We have learned to “play school.” We study the right facts the night before the test so we achieve a passing grade and thus become a successful student.

Prensky then goes on to say that students are receiving their credentials in school. But they are learning their 21st century skills after school, playing video games.

I’m not going to share any more, because you need to see Prensky speak. High School teachers in the Raleigh area will see him later this month at the Hi5 event, and he’s going to turns some heads.

I’ll add one more thing. I tend to use Presentation slides to add audio visual emphasis to my message. I put very little text on my slides, and coach other presenters not to. Prensky uses a lot of text on his slides, but he does it very well. He places words in the slide in a way to implies intonation and accent. Very skillfully done.

Outstanding work, and a high-point of my week on the road, from this A-lister.

3 thoughts on “See Marc Prensky”

  1. I agree that Marc Prensky has many valid points to make about our kids in our schools and how they learn. I have just read two of his articles from his website “Digital Natives, Digital Immigrants” and the follow up “The Emerging Online Life of the Digital Native” and both made me think about how our schools need to shift in their presentation of materials.

    I believe it is quite true that “(Today’s learners) are no longer limited by their teachers’ ability and knowledge.” Having just come back from Alan November’s conference in Boston in July, I was really challenged about how we educate our students and how best to use the tools such as blogs to work with them in a medium that many have adapted ahead of us.

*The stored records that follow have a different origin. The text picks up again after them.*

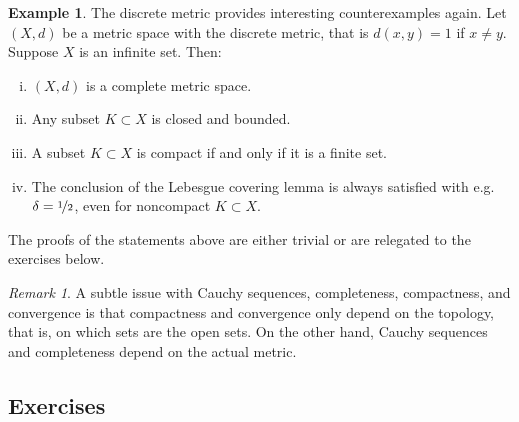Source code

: \documentclass[12pt,openany]{book}
\theoremstyle{plain}
\theoremstyle{remark}
\newtheorem{remark}[thm]{Remark}
\theoremstyle{definition}
\theoremstyle{exercise}
\theoremstyle{example}
\newtheorem{example}[thm]{Example}
\begin{document}
\begin{example}
The discrete metric provides interesting counterexamples again.
Let $(X,d)$ be a metric space with the discrete metric, that is $d(x,y) = 1$
if $x \not= y$.  Suppose
$X$ is an infinite set.  Then:
\begin{enumerate}[(i)]
\item $(X,d)$ is a complete metric space.
\item Any subset $K \subset X$ is closed and bounded.
\item A subset $K \subset X$ is compact if and only if it is a finite set.
\item The conclusion of the Lebesgue covering lemma is always satisfied with
e.g. $\delta = \nicefrac{1}{2}$, even for noncompact $K \subset X$.
\end{enumerate}
The proofs
of the statements above are either trivial or are relegated to the exercises
below.
\end{example}

\begin{remark}
A subtle issue with Cauchy sequences, completeness, compactness,
and convergence is that compactness and convergence only depend on the
topology, that is, on which sets are the open sets.  On the other hand,
Cauchy sequences and completeness depend on the actual metric.
\end{remark}

\subsection{Exercises}
\end{document}
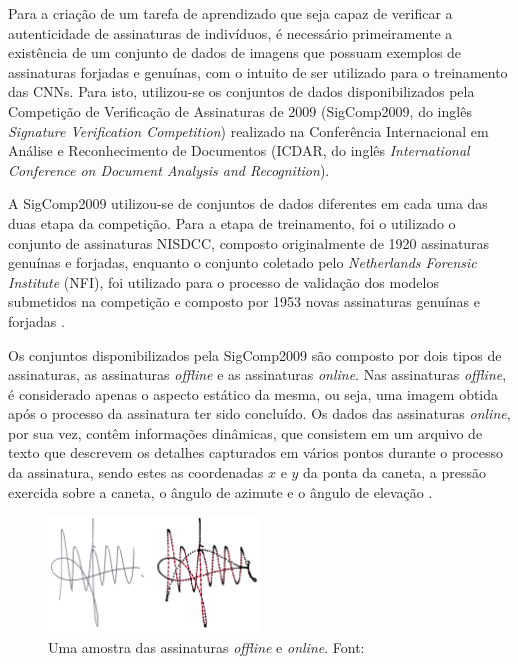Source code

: Para a criação de um tarefa de aprendizado que seja capaz de verificar a autenticidade de assinaturas de indivíduos, é necessário primeiramente a existência de um conjunto de dados de imagens que possuam exemplos de assinaturas forjadas e genuínas, com o intuito de ser utilizado para o treinamento das CNNs. Para isto, utilizou-se os conjuntos de dados disponibilizados pela Competição de Verificação de Assinaturas de 2009 (SigComp2009, do inglês \emph{Signature Verification Competition}) realizado na Conferência Internacional em Análise e Reconhecimento de Documentos (ICDAR, do inglês \emph{International Conference on Document Analysis and Recognition}).

A SigComp2009 utilizou-se de conjuntos de dados diferentes em cada uma das duas etapa da competição. Para a etapa de treinamento, foi o utilizado o conjunto de assinaturas NISDCC, composto originalmente de 1920 assinaturas genuínas e forjadas, enquanto o conjunto coletado pelo \emph{Netherlands Forensic Institute} (NFI), foi utilizado para o processo de validação dos modelos submetidos na competição e composto por 1953 novas assinaturas genuínas e forjadas \cite{icdar2009}.



Os conjuntos disponibilizados pela SigComp2009 são composto por dois tipos de assinaturas, as assinaturas \emph{offline} e as assinaturas \emph{online}. Nas assinaturas \emph{offline}, é considerado apenas o aspecto estático da mesma, ou seja, uma imagem obtida após o processo da assinatura ter sido concluído. Os dados das assinaturas \emph{online}, por sua vez, contêm informações dinâmicas, que consistem em um arquivo de texto que descrevem os detalhes capturados em vários pontos durante o processo da assinatura, sendo estes as coordenadas $x$ e $y$ da ponta da caneta, a pressão exercida sobre a caneta, o ângulo de azimute e o ângulo de elevação \cite{icdar2009}.




\begin{figure}[h!]
\centering
\caption{Uma amostra das assinaturas \emph{offline} e \emph{online}. Font: \cite{icdar2009}}
\label{fig:sample-signature}
\includegraphics[width=0.5\textwidth]{imgs/sample-signature}
\end{figure}


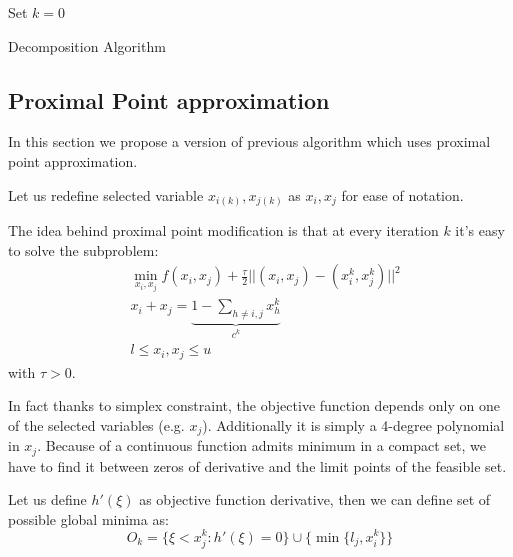 \begin{algorithm}[ht]
 Set $k = 0$\\
 \caption{Decomposition Algorithm}
\end{algorithm}
\subsection{Proximal Point approximation}
In this section we propose a version of previous algorithm which uses proximal point approximation.

Let us redefine selected variable $x_{i(k)},x_{j(k)}$ as $x_{i},x_{j}$ for ease of notation.

The idea behind proximal point modification is that at every iteration $k$ it's easy to solve the subproblem:
\begin{align}
 &\min_{x_i,x_j} f(x_i,x_j)+ \frac{\tau}{2} ||(x_i,x_j)-(x_i^k,x_j^k)||^2\\
 &x_i+x_j = \underbrace{1-\sum_{h \ne i,j} x^k_h}_{c^k}\\
 &l \le x_i,x_j\le u
 \end{align}
with $\tau>0$.

In fact thanks to simplex constraint, the objective function depends only on one of the selected variables (e.g. $x_j$). 
Additionally it is simply a 4-degree polynomial in $x_j$.
Because of a continuous function admits minimum in a compact set, we have to find it between zeros of derivative and the limit points of the feasible set.

Let us define $h'(\xi)$ as objective function derivative, then we can define set of possible global minima as:
\begin{equation}
 O_k = \{ \xi < x_j^k: h'(\xi)=0\} \cup \{\min\{l_j,x_i^k\} \}
\end{equation}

    Would love to hear the thoughts of others on this topic.

    John

  2. It is quite easy to tell someone else how and what to do, when we don’t have to actually do it ourselves. While todays “kids” are very adept at gaining access to information I fear that they are not as adept at applying it. There does remain many a situation in which there is not “instant gratification”, the virtual world can lead one to rely on receiving instant feedback from very little effort. Many real world endeavors do not operate that way. Food, Water, and shelter are not something that can be created virtually, and the capital to secure them is not going to appear from the monitor.